[Activity]: Find the line in the entries below that contains "effect game play?". Repeat it exactly, and every line after it through the line that contains "on that imbalance?".
Working data below:
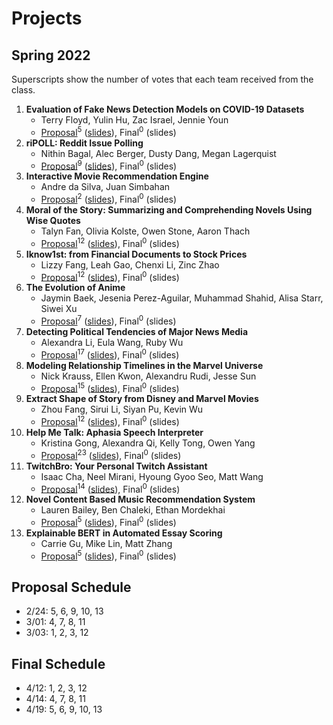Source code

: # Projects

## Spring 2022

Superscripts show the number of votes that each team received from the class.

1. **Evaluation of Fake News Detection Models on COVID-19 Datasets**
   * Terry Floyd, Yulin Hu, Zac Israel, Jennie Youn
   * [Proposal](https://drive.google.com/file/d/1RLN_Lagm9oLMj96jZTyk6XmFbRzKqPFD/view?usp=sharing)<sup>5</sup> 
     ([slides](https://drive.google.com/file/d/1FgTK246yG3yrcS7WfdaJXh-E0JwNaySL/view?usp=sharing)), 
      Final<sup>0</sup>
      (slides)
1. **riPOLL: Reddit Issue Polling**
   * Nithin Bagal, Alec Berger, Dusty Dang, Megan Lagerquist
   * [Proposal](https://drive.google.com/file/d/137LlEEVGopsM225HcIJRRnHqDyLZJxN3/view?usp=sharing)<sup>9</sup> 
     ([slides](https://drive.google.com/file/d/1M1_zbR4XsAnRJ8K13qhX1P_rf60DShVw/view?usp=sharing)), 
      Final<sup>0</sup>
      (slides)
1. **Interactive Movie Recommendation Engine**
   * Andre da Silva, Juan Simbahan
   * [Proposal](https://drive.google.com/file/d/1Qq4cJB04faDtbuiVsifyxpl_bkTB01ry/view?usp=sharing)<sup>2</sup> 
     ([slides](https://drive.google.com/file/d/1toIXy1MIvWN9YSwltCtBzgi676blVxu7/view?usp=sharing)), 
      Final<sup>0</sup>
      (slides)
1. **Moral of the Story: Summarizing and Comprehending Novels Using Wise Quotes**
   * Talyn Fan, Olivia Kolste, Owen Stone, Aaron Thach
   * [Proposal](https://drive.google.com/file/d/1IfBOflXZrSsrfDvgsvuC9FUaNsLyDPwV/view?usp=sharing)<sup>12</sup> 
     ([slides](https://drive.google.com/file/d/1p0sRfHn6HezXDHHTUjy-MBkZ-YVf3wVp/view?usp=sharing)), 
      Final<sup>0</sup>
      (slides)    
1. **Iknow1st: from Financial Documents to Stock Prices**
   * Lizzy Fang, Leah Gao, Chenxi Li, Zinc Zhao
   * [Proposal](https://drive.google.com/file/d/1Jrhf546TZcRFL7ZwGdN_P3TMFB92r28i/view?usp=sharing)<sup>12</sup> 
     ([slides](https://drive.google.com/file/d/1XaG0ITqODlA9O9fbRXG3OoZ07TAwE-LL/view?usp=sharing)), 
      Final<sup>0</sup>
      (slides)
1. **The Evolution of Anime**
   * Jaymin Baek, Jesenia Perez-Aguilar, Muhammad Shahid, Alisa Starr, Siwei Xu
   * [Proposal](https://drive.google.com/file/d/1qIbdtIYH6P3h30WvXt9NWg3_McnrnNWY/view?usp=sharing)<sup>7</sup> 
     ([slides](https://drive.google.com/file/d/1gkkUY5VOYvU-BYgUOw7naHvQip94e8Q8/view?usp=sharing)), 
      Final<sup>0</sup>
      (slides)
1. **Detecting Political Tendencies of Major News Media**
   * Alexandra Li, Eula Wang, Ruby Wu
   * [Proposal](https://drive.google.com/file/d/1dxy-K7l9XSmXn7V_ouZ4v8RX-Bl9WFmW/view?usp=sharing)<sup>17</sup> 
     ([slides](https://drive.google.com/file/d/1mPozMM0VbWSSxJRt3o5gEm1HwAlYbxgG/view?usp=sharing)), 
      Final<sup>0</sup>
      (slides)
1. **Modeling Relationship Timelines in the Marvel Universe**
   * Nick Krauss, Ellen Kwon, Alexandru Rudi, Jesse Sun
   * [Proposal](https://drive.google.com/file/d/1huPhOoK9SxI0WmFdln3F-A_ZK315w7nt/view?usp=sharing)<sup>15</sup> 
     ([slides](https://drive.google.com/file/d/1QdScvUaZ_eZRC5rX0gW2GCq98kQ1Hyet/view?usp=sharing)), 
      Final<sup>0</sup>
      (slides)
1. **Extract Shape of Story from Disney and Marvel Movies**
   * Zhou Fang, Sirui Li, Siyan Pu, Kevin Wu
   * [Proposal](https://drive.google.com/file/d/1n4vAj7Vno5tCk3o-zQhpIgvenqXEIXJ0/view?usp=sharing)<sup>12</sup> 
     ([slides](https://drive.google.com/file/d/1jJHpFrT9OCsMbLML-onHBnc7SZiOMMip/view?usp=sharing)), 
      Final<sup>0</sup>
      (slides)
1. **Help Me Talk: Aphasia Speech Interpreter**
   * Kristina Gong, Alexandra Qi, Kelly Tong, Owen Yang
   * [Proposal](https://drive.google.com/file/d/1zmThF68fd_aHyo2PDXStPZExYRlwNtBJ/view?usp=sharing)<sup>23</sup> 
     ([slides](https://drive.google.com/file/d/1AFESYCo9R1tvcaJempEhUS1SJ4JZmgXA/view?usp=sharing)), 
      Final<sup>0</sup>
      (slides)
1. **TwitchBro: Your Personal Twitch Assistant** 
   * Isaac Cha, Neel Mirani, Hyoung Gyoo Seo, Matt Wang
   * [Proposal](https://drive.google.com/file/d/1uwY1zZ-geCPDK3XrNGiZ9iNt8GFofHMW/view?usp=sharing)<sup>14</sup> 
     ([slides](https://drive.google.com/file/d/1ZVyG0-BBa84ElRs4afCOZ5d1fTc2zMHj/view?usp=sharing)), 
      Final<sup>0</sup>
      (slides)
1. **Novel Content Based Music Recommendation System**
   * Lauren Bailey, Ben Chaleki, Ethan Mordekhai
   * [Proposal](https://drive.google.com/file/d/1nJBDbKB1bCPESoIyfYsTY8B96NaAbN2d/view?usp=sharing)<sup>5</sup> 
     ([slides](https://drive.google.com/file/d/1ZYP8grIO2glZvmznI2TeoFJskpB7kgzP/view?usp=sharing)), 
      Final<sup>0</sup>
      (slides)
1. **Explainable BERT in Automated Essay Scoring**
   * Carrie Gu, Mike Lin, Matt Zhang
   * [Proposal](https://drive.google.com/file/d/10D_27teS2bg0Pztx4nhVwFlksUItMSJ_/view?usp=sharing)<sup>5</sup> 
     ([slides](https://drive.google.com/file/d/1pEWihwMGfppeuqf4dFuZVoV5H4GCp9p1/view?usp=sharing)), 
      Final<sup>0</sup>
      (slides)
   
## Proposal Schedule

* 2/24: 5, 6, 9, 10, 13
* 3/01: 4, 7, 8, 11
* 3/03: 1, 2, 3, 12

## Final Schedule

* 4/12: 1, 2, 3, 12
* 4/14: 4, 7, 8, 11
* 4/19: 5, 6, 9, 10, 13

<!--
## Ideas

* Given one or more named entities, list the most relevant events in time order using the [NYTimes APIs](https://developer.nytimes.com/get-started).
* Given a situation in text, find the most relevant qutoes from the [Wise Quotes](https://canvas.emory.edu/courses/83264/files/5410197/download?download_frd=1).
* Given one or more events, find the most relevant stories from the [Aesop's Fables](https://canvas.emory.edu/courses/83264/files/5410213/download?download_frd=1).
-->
End of Working data.
Working data below:
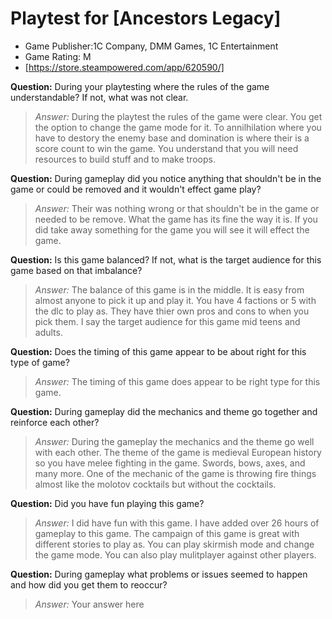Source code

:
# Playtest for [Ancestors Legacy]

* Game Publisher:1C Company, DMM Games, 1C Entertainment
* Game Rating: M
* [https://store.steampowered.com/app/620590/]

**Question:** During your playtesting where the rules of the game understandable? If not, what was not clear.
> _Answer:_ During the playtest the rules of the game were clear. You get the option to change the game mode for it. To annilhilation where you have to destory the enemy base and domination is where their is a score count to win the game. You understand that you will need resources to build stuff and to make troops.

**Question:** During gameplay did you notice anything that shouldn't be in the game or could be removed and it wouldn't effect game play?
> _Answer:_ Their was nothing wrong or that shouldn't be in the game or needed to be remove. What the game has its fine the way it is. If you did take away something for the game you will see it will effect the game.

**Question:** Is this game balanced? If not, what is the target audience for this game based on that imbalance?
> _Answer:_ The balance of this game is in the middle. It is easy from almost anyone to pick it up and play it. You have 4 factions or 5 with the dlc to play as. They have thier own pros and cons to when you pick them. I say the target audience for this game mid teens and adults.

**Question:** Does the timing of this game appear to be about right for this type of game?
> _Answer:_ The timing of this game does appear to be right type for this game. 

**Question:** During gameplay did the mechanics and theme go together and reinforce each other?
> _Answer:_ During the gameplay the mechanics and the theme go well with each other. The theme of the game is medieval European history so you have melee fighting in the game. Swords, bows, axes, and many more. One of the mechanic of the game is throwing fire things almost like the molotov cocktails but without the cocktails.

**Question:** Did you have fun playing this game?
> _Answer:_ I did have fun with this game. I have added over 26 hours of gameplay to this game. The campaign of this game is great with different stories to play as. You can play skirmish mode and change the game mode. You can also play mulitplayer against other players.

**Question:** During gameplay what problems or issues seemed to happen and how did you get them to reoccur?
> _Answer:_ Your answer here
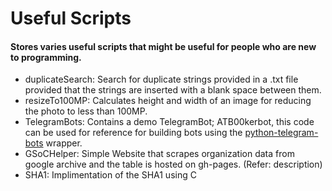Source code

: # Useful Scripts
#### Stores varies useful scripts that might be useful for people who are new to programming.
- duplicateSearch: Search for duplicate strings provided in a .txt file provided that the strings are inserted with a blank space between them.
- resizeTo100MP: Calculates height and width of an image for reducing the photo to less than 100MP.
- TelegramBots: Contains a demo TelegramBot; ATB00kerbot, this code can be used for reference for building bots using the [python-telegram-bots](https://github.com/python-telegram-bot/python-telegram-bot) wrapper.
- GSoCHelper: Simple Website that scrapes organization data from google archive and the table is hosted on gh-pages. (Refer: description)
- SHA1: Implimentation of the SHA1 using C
End of Working data.
Working data below:
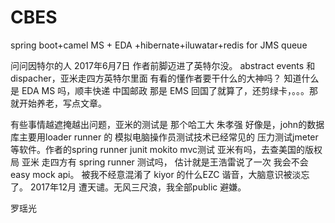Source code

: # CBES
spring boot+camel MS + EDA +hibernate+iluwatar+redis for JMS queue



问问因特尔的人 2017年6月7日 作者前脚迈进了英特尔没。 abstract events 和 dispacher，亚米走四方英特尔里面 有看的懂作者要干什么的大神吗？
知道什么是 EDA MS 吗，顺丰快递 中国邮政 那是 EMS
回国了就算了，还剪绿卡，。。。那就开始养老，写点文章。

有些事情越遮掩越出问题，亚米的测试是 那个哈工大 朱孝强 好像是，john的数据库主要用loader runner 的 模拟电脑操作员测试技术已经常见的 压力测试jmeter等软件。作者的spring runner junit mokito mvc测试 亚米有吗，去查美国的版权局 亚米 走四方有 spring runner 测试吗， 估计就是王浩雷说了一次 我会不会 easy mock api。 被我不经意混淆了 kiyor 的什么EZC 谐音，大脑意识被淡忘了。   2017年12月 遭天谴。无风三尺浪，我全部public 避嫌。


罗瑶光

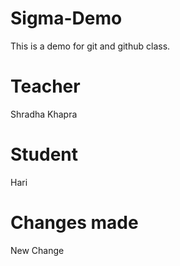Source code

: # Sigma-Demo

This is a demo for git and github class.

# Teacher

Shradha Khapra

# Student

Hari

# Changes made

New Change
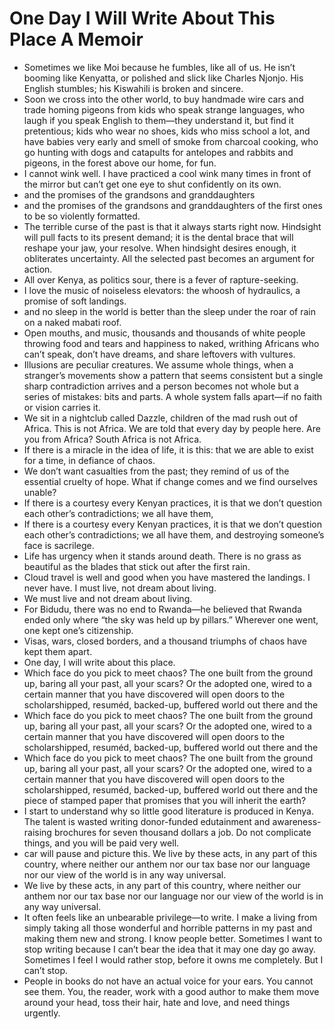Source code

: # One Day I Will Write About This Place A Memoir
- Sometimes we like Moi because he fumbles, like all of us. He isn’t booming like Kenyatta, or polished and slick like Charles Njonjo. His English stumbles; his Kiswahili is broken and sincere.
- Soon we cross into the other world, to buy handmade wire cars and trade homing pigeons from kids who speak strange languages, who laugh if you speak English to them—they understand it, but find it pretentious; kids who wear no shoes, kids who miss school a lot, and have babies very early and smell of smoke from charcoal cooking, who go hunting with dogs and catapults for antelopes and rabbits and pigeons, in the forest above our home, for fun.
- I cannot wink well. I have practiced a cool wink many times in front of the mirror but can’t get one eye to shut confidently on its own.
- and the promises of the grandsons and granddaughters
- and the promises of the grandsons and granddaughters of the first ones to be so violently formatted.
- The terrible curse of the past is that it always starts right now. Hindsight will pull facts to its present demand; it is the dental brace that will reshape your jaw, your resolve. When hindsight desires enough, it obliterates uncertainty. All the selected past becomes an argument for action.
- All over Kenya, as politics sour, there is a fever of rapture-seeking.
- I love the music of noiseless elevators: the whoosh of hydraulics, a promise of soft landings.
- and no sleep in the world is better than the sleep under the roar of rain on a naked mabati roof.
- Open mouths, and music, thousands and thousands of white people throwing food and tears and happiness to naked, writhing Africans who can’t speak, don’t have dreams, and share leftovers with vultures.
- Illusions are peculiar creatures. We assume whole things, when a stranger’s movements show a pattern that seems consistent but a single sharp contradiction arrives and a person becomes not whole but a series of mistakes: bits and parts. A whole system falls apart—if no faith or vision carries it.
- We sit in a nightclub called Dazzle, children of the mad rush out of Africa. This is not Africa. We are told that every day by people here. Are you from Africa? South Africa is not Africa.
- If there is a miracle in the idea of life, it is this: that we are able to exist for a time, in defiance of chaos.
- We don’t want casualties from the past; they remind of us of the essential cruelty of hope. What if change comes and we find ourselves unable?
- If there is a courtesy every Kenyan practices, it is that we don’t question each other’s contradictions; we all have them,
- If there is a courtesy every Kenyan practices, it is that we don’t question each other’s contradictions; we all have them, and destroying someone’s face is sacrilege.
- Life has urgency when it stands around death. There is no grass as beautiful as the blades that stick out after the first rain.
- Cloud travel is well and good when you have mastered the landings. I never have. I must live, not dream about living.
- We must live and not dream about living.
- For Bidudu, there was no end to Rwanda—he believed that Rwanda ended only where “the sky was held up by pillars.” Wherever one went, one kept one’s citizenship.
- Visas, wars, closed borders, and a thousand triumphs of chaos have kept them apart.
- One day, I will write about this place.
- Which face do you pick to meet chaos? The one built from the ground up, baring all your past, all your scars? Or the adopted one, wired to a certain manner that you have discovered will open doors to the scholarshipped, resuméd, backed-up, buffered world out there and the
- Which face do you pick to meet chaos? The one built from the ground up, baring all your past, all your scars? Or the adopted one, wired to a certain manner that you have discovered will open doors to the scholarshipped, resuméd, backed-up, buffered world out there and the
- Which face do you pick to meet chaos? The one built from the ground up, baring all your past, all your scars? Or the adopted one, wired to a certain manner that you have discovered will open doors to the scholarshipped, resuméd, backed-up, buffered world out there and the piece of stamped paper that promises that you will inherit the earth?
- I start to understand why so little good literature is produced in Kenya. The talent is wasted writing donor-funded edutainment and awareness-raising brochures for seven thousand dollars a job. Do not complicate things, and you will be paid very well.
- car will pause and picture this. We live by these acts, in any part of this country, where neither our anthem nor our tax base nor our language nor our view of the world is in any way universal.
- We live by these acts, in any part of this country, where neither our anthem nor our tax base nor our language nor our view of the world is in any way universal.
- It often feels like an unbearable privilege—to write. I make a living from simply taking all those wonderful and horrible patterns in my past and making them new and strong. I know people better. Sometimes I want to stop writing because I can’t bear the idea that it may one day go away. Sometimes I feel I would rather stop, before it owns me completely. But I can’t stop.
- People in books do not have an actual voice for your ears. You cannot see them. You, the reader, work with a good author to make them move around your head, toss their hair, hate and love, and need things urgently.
End of Working data.
[Result below]:
**Question:** During gameplay did you notice anything that shouldn't be in the game or could be removed and it wouldn't effect game play?
> _Answer:_ Their was nothing wrong or that shouldn't be in the game or needed to be remove. What the game has its fine the way it is. If you did take away something for the game you will see it will effect the game.

**Question:** Is this game balanced? If not, what is the target audience for this game based on that imbalance?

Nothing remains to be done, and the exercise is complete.